■ Saved entries
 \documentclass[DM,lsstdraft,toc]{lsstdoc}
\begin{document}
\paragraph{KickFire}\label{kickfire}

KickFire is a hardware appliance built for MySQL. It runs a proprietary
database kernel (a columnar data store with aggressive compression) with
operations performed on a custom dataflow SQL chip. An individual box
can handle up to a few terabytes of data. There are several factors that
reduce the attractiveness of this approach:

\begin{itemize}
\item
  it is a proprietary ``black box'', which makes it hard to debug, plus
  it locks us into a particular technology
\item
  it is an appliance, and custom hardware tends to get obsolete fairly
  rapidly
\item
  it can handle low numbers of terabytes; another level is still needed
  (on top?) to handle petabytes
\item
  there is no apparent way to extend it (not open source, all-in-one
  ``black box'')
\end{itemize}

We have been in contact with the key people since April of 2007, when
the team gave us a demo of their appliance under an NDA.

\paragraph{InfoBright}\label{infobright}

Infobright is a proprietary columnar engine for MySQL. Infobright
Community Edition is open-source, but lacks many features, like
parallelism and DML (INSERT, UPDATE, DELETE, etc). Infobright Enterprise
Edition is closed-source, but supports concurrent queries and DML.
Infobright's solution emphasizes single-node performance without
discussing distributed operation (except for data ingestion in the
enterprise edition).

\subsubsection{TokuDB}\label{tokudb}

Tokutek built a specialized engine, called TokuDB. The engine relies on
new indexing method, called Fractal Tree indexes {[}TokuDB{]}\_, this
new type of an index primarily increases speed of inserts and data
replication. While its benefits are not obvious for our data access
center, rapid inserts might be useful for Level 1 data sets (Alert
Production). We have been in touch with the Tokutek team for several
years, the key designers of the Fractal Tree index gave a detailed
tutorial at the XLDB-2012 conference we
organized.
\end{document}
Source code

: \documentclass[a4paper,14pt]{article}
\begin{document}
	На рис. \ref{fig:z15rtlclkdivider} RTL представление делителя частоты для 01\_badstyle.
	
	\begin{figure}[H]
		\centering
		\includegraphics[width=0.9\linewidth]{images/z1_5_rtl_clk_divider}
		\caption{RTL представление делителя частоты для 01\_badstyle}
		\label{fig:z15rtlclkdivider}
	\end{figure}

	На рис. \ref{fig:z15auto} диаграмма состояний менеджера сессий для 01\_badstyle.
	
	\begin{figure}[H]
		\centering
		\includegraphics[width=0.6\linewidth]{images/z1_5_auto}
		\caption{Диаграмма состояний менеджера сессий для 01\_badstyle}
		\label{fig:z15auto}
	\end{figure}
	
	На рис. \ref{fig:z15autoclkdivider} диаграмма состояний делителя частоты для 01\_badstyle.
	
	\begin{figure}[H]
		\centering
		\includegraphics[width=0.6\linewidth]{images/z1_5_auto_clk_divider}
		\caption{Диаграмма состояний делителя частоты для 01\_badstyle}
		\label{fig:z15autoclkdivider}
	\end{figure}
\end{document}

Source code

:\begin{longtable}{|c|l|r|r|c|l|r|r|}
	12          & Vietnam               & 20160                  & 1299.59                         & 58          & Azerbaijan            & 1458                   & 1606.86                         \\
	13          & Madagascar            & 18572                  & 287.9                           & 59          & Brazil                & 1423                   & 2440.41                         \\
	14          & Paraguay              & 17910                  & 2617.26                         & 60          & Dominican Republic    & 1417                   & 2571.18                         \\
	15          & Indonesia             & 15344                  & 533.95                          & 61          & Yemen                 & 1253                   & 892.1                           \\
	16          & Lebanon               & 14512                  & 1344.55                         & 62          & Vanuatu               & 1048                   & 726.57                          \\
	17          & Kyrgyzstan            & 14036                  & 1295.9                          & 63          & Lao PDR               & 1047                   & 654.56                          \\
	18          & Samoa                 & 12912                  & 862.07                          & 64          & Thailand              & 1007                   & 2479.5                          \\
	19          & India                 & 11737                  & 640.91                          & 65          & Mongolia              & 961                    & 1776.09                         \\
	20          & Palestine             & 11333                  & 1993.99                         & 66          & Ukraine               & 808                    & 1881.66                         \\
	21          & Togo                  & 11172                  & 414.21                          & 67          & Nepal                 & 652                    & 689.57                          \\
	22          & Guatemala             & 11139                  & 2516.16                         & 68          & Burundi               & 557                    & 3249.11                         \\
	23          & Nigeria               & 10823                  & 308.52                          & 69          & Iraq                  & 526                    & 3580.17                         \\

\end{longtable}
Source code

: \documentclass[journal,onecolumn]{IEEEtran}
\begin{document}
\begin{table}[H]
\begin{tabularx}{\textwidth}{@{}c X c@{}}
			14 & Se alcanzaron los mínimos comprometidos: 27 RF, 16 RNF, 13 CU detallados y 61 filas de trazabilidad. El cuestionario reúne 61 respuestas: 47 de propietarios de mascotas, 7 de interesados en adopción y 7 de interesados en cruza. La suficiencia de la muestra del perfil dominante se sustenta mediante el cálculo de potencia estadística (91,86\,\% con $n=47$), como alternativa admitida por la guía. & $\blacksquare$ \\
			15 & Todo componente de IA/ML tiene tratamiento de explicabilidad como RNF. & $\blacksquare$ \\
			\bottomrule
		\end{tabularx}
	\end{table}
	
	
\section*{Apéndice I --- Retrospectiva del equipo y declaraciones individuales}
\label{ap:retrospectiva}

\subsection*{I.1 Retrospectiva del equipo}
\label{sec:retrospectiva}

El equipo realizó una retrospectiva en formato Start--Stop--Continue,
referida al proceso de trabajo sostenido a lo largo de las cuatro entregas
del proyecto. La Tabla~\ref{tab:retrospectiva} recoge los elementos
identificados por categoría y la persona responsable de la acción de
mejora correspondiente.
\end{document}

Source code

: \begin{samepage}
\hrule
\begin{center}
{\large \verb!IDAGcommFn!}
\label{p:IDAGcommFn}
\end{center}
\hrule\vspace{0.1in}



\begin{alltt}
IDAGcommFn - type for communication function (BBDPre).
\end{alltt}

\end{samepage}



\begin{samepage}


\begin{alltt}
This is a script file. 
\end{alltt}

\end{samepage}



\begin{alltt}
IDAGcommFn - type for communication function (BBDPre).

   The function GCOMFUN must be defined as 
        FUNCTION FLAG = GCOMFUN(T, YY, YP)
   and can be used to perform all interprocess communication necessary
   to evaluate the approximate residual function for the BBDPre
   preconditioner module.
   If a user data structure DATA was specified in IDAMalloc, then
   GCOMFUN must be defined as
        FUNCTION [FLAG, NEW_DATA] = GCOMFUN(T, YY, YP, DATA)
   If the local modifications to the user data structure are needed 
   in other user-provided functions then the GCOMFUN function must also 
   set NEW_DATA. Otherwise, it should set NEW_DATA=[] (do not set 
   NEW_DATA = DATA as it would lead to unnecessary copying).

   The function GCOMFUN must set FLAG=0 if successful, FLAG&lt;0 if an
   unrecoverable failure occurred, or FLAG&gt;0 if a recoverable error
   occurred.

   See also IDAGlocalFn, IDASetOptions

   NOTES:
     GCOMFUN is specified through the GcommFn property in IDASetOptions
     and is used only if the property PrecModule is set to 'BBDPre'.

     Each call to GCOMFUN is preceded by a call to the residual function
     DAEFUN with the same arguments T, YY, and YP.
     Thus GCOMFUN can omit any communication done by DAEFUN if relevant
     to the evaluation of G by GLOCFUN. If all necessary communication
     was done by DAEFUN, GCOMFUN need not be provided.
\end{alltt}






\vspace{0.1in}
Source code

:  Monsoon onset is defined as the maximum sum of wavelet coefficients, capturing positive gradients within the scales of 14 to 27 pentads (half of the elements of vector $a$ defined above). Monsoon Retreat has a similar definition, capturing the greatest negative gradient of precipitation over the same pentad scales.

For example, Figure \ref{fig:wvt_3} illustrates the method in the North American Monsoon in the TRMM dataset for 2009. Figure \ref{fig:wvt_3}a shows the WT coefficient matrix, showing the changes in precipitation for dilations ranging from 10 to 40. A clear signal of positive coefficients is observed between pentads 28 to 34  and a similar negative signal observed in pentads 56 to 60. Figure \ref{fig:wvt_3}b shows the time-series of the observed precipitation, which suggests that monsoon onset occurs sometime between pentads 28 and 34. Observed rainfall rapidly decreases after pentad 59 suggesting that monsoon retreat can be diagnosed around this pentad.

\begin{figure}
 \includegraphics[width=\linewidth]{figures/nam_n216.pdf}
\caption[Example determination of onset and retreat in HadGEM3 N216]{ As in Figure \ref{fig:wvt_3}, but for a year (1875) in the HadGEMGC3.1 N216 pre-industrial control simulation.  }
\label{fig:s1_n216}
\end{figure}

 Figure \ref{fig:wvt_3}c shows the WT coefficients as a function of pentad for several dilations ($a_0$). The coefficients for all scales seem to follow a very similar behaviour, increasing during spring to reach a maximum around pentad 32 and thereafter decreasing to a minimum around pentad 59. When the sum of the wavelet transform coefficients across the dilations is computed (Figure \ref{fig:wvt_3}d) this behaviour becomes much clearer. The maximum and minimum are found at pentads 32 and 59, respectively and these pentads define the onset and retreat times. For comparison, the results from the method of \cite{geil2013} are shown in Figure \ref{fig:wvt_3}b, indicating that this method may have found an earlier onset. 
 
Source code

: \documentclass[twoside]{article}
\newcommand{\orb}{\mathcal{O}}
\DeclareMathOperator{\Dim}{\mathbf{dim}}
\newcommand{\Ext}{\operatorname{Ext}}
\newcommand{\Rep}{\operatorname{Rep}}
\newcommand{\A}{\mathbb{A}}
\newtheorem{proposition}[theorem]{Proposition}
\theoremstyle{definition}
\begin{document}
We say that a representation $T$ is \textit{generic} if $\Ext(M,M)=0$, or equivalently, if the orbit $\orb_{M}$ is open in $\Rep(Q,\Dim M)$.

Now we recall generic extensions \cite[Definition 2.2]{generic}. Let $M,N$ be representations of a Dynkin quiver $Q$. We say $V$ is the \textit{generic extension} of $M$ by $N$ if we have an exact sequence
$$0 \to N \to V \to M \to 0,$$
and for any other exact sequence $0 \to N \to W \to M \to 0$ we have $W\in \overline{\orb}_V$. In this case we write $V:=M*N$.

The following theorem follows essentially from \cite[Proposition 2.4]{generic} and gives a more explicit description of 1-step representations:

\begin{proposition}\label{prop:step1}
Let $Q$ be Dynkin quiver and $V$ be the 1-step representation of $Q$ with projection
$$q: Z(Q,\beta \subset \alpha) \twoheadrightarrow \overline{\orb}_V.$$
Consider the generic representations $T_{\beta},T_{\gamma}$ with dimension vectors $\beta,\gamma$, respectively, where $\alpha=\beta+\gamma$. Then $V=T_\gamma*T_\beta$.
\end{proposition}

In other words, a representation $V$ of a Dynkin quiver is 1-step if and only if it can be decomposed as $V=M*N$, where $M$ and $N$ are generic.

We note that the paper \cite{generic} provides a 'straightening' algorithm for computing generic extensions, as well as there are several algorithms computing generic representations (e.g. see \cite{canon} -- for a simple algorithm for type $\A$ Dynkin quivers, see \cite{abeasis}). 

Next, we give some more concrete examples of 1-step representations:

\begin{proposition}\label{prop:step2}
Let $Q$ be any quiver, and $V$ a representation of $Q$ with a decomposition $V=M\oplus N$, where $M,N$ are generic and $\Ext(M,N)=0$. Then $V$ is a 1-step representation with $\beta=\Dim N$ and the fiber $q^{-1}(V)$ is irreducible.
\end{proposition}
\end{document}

■ PROBLEM DETAILS
Lines with "textit": return each one from the data above.

■ OUTPUT
We say that a representation $T$ is \textit{generic} if $\Ext(M,M)=0$, or equivalently, if the orbit $\orb_{M}$ is open in $\Rep(Q,\Dim M)$.
Now we recall generic extensions \cite[Definition 2.2]{generic}. Let $M,N$ be representations of a Dynkin quiver $Q$. We say $V$ is the \textit{generic extension} of $M$ by $N$ if we have an exact sequence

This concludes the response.